The Most Common Defense Mechanisms And Why We Use Them

Presented by BetterHelp.

People utilize defense mechanisms to protect themselves from unpleasant situations, acts, or thoughts that they find distressing. It is possible that the use of these psychological tactics can help people establish space between themselves and undesired feelings, such as guilt or shame. From psychoanalytic theory, which defines personality as the interaction of three components: id, ego, and super ego, comes the concept of defense mechanisms.

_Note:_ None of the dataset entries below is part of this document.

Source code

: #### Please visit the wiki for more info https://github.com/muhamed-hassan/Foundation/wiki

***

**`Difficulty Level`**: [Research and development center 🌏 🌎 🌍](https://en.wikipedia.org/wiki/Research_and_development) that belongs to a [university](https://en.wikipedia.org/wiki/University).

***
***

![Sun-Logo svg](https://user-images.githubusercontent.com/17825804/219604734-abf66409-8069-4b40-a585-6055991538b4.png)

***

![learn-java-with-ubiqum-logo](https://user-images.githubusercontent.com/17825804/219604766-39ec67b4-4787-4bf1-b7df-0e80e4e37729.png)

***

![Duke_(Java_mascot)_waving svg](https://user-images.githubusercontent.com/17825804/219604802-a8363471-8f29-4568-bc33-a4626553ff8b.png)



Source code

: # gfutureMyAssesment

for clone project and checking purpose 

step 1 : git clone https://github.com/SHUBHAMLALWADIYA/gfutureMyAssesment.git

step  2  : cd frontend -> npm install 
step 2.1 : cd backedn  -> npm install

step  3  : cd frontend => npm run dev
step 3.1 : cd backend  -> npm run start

Since its inception by Sigmund Freud, this theory asserts that certain activities, including defense mechanisms, are not under the conscious control of the person who engages in them. It’s actually a mechanism that most individuals employ without even realizing it.

Psychological development includes defense mechanisms as a necessity. Finding out which type you, your loved ones and even your coworkers use can aid you in future interactions.

Intellectualization

To remain objective in the face of a difficult situation, you may decide to remove any feelings from your reactions and concentrate just on the facts. It’s not uncommon to see people who have been let off from a job developing spreadsheets of potential new positions.

Compartmentalization

Separating your life into compartments may seem like a good idea if you want to keep certain aspects of it safe. You compartmentalize your life when, for example, you refuse to bring up personal matters at work. When you’re in that state or attitude, you don’t have to deal with the fears or obstacles that come with it. Learn more about defense mechanisms at https://www.betterhelp.com/advice/defense-mechanisms/.

Sublimation

This type of defense plan is regarded as a good thing. Those who utilize it do so because they choose to channel their emotions into something that is proper and safe. The alternative to lashing out at your coworkers is to engage in boxing or other forms of exercise. It’s also possible to channel your emotions into something creative, such as music or art.

Rationalization

Sometimes people will create their own facts at their convenience in order to try to justify unwanted behavior. Even though you know in your heart that the decision you made is wrong, you can still feel confident in your decision because of this.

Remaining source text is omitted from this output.